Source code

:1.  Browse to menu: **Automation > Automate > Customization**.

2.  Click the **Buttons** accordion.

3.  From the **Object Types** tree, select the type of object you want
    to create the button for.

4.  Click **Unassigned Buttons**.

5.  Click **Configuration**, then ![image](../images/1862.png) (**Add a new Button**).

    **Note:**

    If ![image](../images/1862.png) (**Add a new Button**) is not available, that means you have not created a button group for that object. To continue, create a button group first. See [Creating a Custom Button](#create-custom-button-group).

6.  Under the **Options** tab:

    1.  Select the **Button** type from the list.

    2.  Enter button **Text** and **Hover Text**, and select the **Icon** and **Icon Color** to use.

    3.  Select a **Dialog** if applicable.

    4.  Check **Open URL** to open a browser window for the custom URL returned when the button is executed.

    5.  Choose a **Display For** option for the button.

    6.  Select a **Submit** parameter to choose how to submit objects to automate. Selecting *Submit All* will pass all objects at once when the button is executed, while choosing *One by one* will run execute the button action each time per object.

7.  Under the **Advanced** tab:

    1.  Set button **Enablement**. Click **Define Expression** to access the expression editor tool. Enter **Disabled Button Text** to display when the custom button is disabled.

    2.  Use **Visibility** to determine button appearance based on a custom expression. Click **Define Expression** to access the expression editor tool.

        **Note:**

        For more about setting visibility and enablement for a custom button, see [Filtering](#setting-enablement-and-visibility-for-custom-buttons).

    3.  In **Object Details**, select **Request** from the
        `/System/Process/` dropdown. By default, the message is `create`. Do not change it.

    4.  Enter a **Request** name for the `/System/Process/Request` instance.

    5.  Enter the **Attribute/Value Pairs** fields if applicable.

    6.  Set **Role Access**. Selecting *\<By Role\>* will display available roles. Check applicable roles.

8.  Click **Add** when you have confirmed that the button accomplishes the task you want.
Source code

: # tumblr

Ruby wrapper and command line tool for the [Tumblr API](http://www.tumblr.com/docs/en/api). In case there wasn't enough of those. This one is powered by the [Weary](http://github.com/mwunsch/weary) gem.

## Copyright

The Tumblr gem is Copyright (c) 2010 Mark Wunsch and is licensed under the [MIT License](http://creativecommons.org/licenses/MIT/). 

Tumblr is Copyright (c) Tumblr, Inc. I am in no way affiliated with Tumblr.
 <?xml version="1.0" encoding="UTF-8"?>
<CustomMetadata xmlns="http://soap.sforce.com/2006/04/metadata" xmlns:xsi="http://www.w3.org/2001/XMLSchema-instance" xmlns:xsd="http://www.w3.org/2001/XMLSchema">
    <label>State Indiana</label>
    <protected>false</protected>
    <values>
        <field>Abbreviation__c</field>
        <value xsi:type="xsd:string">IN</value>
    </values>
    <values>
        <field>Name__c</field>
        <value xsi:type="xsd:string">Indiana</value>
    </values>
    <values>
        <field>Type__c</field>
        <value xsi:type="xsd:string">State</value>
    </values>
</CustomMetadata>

EXERCISE:
Go through the entries above and restate each one exactly.

FINAL ANSWER:
Source code

:1.  Browse to menu: **Automation > Automate > Customization**.

2.  Click the **Buttons** accordion.

3.  From the **Object Types** tree, select the type of object you want
    to create the button for.

4.  Click **Unassigned Buttons**.

5.  Click **Configuration**, then ![image](../images/1862.png) (**Add a new Button**).

    **Note:**

    If ![image](../images/1862.png) (**Add a new Button**) is not available, that means you have not created a button group for that object. To continue, create a button group first. See [Creating a Custom Button](#create-custom-button-group).

6.  Under the **Options** tab:

    1.  Select the **Button** type from the list.

    2.  Enter button **Text** and **Hover Text**, and select the **Icon** and **Icon Color** to use.

    3.  Select a **Dialog** if applicable.

    4.  Check **Open URL** to open a browser window for the custom URL returned when the button is executed.

    5.  Choose a **Display For** option for the button.

    6.  Select a **Submit** parameter to choose how to submit objects to automate. Selecting *Submit All* will pass all objects at once when the button is executed, while choosing *One by one* will run execute the button action each time per object.

7.  Under the **Advanced** tab:

    1.  Set button **Enablement**. Click **Define Expression** to access the expression editor tool. Enter **Disabled Button Text** to display when the custom button is disabled.

    2.  Use **Visibility** to determine button appearance based on a custom expression. Click **Define Expression** to access the expression editor tool.

        **Note:**

        For more about setting visibility and enablement for a custom button, see [Filtering](#setting-enablement-and-visibility-for-custom-buttons).

    3.  In **Object Details**, select **Request** from the
        `/System/Process/` dropdown. By default, the message is `create`. Do not change it.

    4.  Enter a **Request** name for the `/System/Process/Request` instance.

    5.  Enter the **Attribute/Value Pairs** fields if applicable.

    6.  Set **Role Access**. Selecting *\<By Role\>* will display available roles. Check applicable roles.

8.  Click **Add** when you have confirmed that the button accomplishes the task you want.
Source code

: # tumblr

Ruby wrapper and command line tool for the [Tumblr API](http://www.tumblr.com/docs/en/api). In case there wasn't enough of those. This one is powered by the [Weary](http://github.com/mwunsch/weary) gem.

## Copyright

The Tumblr gem is Copyright (c) 2010 Mark Wunsch and is licensed under the [MIT License](http://creativecommons.org/licenses/MIT/). 

Tumblr is Copyright (c) Tumblr, Inc. I am in no way affiliated with Tumblr.
 <?xml version="1.0" encoding="UTF-8"?>
<CustomMetadata xmlns="http://soap.sforce.com/2006/04/metadata" xmlns:xsi="http://www.w3.org/2001/XMLSchema-instance" xmlns:xsd="http://www.w3.org/2001/XMLSchema">
    <label>State Indiana</label>
    <protected>false</protected>
    <values>
        <field>Abbreviation__c</field>
        <value xsi:type="xsd:string">IN</value>
    </values>
    <values>
        <field>Name__c</field>
        <value xsi:type="xsd:string">Indiana</value>
    </values>
    <values>
        <field>Type__c</field>
        <value xsi:type="xsd:string">State</value>
    </values>
</CustomMetadata>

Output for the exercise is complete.